* _TASK INSTRUCTIONS_
In the output, include exactly the lines from the beginning of the records up to and including the one that contains "Version: V0.47", and leave out the pictures.

____________________

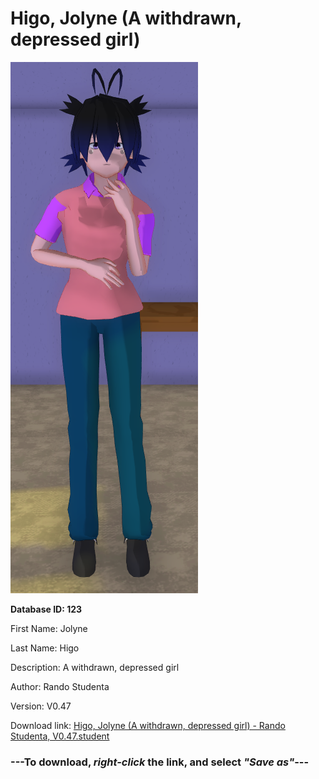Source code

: # Higo, Jolyne (A withdrawn, depressed girl)

<img src="https://raw.githubusercontent.com/Arbiter1223/Daigaku-Gurashi-Custom-Students/master/Students/Files/Higo%2C%20Jolyne%20(A%20withdrawn%2C%20depressed%20girl).png" title="Higo, Jolyne (A withdrawn, depressed girl) - Rando Studenta, V0.47">

**Database ID: 123**

First Name: Jolyne

Last Name: Higo

Description: A withdrawn, depressed girl

Author: Rando Studenta

Version: V0.47

Download link: <a href="https://raw.githubusercontent.com/Arbiter1223/Daigaku-Gurashi-Custom-Students/master/Students/Files/Higo%2C%20Jolyne%20(A%20withdrawn%2C%20depressed%20girl)%20-%20Rando%20Studenta%2C%20V0.47.student">Higo, Jolyne (A withdrawn, depressed girl) - Rando Studenta, V0.47.student</a>

### ---**To download, _right-click_ the link, and select _"Save as"_**---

____________________

* _RESULT OF THIS TASK_
Source code

: # Higo, Jolyne (A withdrawn, depressed girl)

<img src="https://raw.githubusercontent.com/Arbiter1223/Daigaku-Gurashi-Custom-Students/master/Students/Files/Higo%2C%20Jolyne%20(A%20withdrawn%2C%20depressed%20girl).png" title="Higo, Jolyne (A withdrawn, depressed girl) - Rando Studenta, V0.47">

**Database ID: 123**

First Name: Jolyne

Last Name: Higo

Description: A withdrawn, depressed girl

Author: Rando Studenta

Version: V0.47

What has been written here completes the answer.